Since 2006, the Government has been providing money to local councils to remediate and clean up disused, licensed landfill sites as the authorities themselves do not have the cash to deal with the problem.

The spending falls under the department’s environment and waste management programme, which includes provision for tackling waste sites to cut the potential risk to human and environmental health.

Meanwhile, the Revenue Commissioners will get €4 million extra towards investigating tax evasion next year.

The Revenue Commissioners will spend the cash on the ongoing provision of 100 extra compliance staff to investigate and audit taxpayers, as well as on boosting their IT systems.

The commissioners will also use some of the cash to build on knowledge gained during the National Compliance Imperative, a programme designed to identify tax evasion risks posed by ecommerce and online business.


The money is part of the €483 million allocation to the Department of Finance in Budget 2018.

The department funds the Revenue Commissioners, which is an independent agency, which collects tax and duties and manages customs.

Part of the commissioners’ role is to ensure enforce tax laws and ensure compliance.

Met Éireann, the State agency that provides the Republic’s weather forecasting service, will get an extra €3 million to bolster its resources for predicting floods and other services next year.

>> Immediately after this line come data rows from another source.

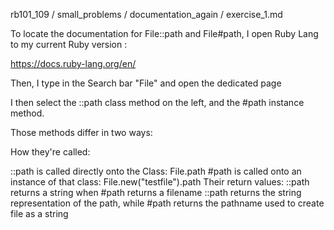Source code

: rb101_109 / small_problems / documentation_again / exercise_1.md

To locate the documentation for File::path and File#path, I open Ruby Lang to my current Ruby version :

https://docs.ruby-lang.org/en/

Then, I type in the Search bar "File" and open the dedicated page

I then select the ::path class method on the left, and the #path instance method.

Those methods differ in two ways:

How they're called:

::path is called directly onto the Class: File.path
#path is called onto an instance of that class: File.new("testfile").path
Their return values:
::path returns a string when #path returns a filename
::path returns the string representation of the path, while #path returns the pathname used to create file as a string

Storms and heavy rainfall during the winter of 2015/16 hit many regions, particularly the midwest and the areas bordering the River Shannon, damaging property and displacing large numbers of people.

The cost of the damage left insurers facing a €65 million bill for the months of December 2015 and January 2016 alone and the subsequent cost was blamed for increased premium charges the following year. Local councils had to spend €14.6 million on immediate clean ups following the floods.

Flood defences

The Government last year pledged to provide €480 million for flood defences for vulnerable areas around the Republic. Councils are meant to spend the cash by 2020.

The extra cash allocated to Met Éireann comes under the €2.46 billion that the Department of Housing, Planning and Local Government will receive next year under Budget 2018.

The State Laboratory will get an extra €500,000 next year to allow it to test cigarettes and other tobacco products to ensure that the Republic complies with its obligations under the EU’s tobacco products directive.

The new regulation came into force in the Republic last year and included stringent rules designed to control the use and sale of tobacco. It also included new guidelines for packaging and marketing cigarettes designed to make them less attractive to young people.